Acta Chir Scand. 1990 Feb;156(2):167-9.
The merits of mechanical versus manual anastomosis were evaluated in a prospective study of 48 patients undergoing resection of colonic or rectal cancer. The analyzed factors included the time required for construction of the anastomosis, the length of hospital stay, the cost/benefit ratio and complications. The anastomosis was manually performed with monolayer polyglactin 910 sutures in 24 cases and mechanically with an E.E.A. stapler in 24. The anastomosis time averaged 14 min in the suture group and 14.3 min in the stapling group, and the respective hospitalization times were 16 and 17 days.

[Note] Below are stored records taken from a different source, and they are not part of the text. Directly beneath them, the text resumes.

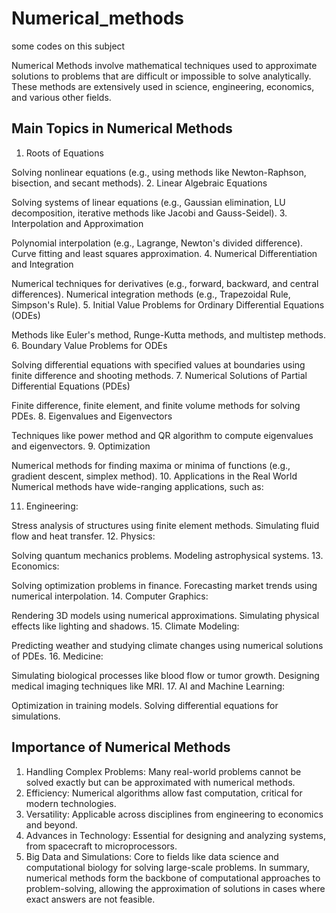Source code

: # Numerical_methods

some codes on this subject

Numerical Methods involve mathematical techniques used to approximate solutions to problems that are difficult or impossible to solve analytically. These methods are extensively used in science, engineering, economics, and various other fields.

## Main Topics in Numerical Methods

1. Roots of Equations

Solving nonlinear equations (e.g., using methods like Newton-Raphson, bisection, and secant methods). 2. Linear Algebraic Equations

Solving systems of linear equations (e.g., Gaussian elimination, LU decomposition, iterative methods like Jacobi and Gauss-Seidel). 3. Interpolation and Approximation

Polynomial interpolation (e.g., Lagrange, Newton's divided difference).
Curve fitting and least squares approximation. 4. Numerical Differentiation and Integration

Numerical techniques for derivatives (e.g., forward, backward, and central differences).
Numerical integration methods (e.g., Trapezoidal Rule, Simpson's Rule). 5. Initial Value Problems for Ordinary Differential Equations (ODEs)

Methods like Euler's method, Runge-Kutta methods, and multistep methods. 6. Boundary Value Problems for ODEs

Solving differential equations with specified values at boundaries using finite difference and shooting methods. 7. Numerical Solutions of Partial Differential Equations (PDEs)

Finite difference, finite element, and finite volume methods for solving PDEs. 8. Eigenvalues and Eigenvectors

Techniques like power method and QR algorithm to compute eigenvalues and eigenvectors. 9. Optimization

Numerical methods for finding maxima or minima of functions (e.g., gradient descent, simplex method). 10. Applications in the Real World
Numerical methods have wide-ranging applications, such as:

11. Engineering:

Stress analysis of structures using finite element methods.
Simulating fluid flow and heat transfer. 12. Physics:

Solving quantum mechanics problems.
Modeling astrophysical systems. 13. Economics:

Solving optimization problems in finance.
Forecasting market trends using numerical interpolation. 14. Computer Graphics:

Rendering 3D models using numerical approximations.
Simulating physical effects like lighting and shadows. 15. Climate Modeling:

Predicting weather and studying climate changes using numerical solutions of PDEs. 16. Medicine:

Simulating biological processes like blood flow or tumor growth.
Designing medical imaging techniques like MRI. 17. AI and Machine Learning:

Optimization in training models.
Solving differential equations for simulations.

## Importance of Numerical Methods

1. Handling Complex Problems: Many real-world problems cannot be solved exactly but can be approximated with numerical methods.
2. Efficiency: Numerical algorithms allow fast computation, critical for modern technologies.
3. Versatility: Applicable across disciplines from engineering to economics and beyond.
4. Advances in Technology: Essential for designing and analyzing systems, from spacecraft to microprocessors.
5. Big Data and Simulations: Core to fields like data science and computational biology for solving large-scale problems.
   In summary, numerical methods form the backbone of computational approaches to problem-solving, allowing the approximation of solutions in cases where exact answers are not feasible.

The mean cost was 48,000 lire in the manual, and 200,000 lire in the mechanical group. Four complications occurred in each group. Apart from the cost, no intergroup difference was statistically significant.
在一项对48例接受结肠癌或直肠癌切除术患者的前瞻性研究中,对机械吻合与手工吻合的优缺点进行了评估。分析的因素包括吻合口构建所需时间、住院时间、成本效益比和并发症。24例患者采用单层聚乙醇酸910缝线进行手工吻合,24例采用E.E.A.吻合器进行机械吻合。缝合组吻合时间平均为14分钟,吻合器组为14.3分钟,各自的住院时间分别为16天和17天。手工组平均费用为48,000里拉,机械组为200,000里拉。每组均发生4例并发症。除成本外,组间差异无统计学意义。